The practical outputs of such a system may include:
- 2D traffic light and sign detections
- Lane detections
- HD map priors
- Radar-based BEV obstacles
- Camera-based obstacle detections
These are then fused into a more stable world model.
Sensor Fusion Strategies
A central challenge in any multi-sensor system is how to combine information from cameras, LiDAR, and radar. There are two primary paradigms, along with hybrid approaches.
Early Fusion (前融合 / Feature-Level Fusion)
Early fusion aligns LiDAR and camera information as early as possible before feeding it into the model. Common approaches include:
- Projecting point clouds onto the image plane and appending color or image features to each point
- Lifting image features into BEV or 3D space and encoding them alongside point cloud features
The model sees both sensor modalities simultaneously at the intermediate feature stage.
Example: “Attach the camera’s appearance information onto the point cloud first, then jointly decide whether it is a car.”
Key disadvantage: models are usually too big for edge deployment
Feature Projection Methods
Feature projection methods such as MMF project 3D features onto 2D. This approach is geometrically lossy: points that are far apart in 3D can appear very close in 2D.

Proposal-Based Methods
Methods like AVOD use proposals to find aligned 2D and 3D features and combine them for detection.
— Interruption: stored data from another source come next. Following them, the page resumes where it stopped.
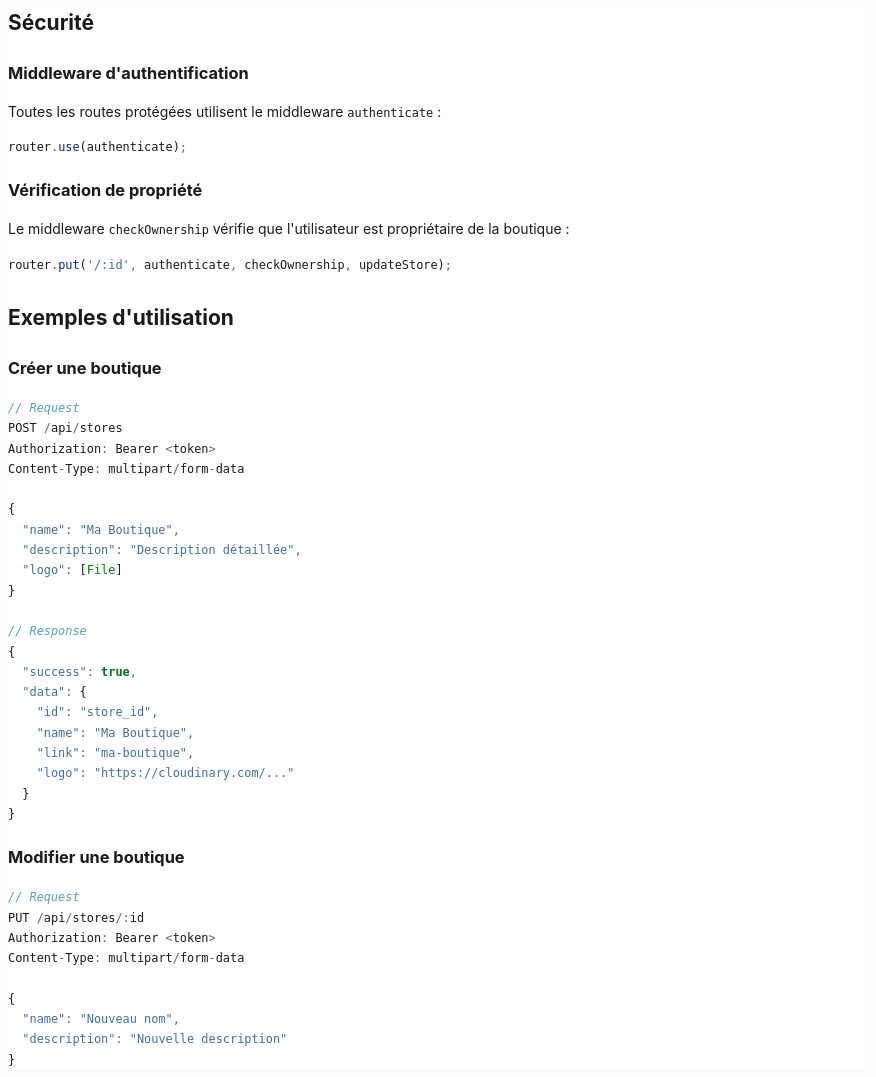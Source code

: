 ## Sécurité

### Middleware d'authentification
Toutes les routes protégées utilisent le middleware `authenticate` :
```javascript
router.use(authenticate);
```

### Vérification de propriété
Le middleware `checkOwnership` vérifie que l'utilisateur est propriétaire de la boutique :
```javascript
router.put('/:id', authenticate, checkOwnership, updateStore);
```

## Exemples d'utilisation

### Créer une boutique
```javascript
// Request
POST /api/stores
Authorization: Bearer <token>
Content-Type: multipart/form-data

{
  "name": "Ma Boutique",
  "description": "Description détaillée",
  "logo": [File]
}

// Response
{
  "success": true,
  "data": {
    "id": "store_id",
    "name": "Ma Boutique",
    "link": "ma-boutique",
    "logo": "https://cloudinary.com/..."
  }
}
```

### Modifier une boutique
```javascript
// Request
PUT /api/stores/:id
Authorization: Bearer <token>
Content-Type: multipart/form-data

{
  "name": "Nouveau nom",
  "description": "Nouvelle description"
}
```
These can be semantically lossy when key objects are occluded.
Both feature projection and proposal-based approaches tend to require large models, making them less suitable for deployment on resource-constrained platforms.

Late Fusion (后融合 / Decision-Level Fusion)
Late fusion runs each sensor’s detector independently and merges the results at the output level through:
- Bounding box matching
- Non-maximum suppression (NMS)
- Confidence-weighted merging
- Rule-based or track-level fusion
Example: “The camera says there’s a car here; LiDAR also says there’s a car here — then decide if they refer to the same target and merge.”
A key disadvantage of late fusion is the proliferation of hand-crafted rules, which can become a bottleneck for cross-camera objects and edge cases.
Why Mono3D Is Tempting but Limited
Monocular 3D perception is attractive because it avoids the cost and complexity of extra sensors. But in practice, Mono3D often struggles with accuracy and robustness, especially under long-range, occlusion-heavy, or unusual road conditions.
Data-driven methods for range detection are preferred in principle, but their capabilities are not yet strong enough for full reliance. Representative approaches include:
- FCOS3D — a fully convolutional one-stage monocular 3D object detector with promising results, but requires large datasets and careful tuning
- Mono3D — typically exhibits low accuracy and low robustness in real-world conditions
- Pseudo-LiDAR — converts stereo or mono depth estimates into point clouds, then applies 3D detection; accuracy is often still insufficient to fully replace direct sensing
As a result, many production systems still rely on a mix of geometric priors, hand-engineered post-processing, and deep learning rather than betting entirely on end-to-end monocular 3D.
Today, the mainstream is still a hybrid paradigm: geometry plus deep learning, rather than pure deep learning alone.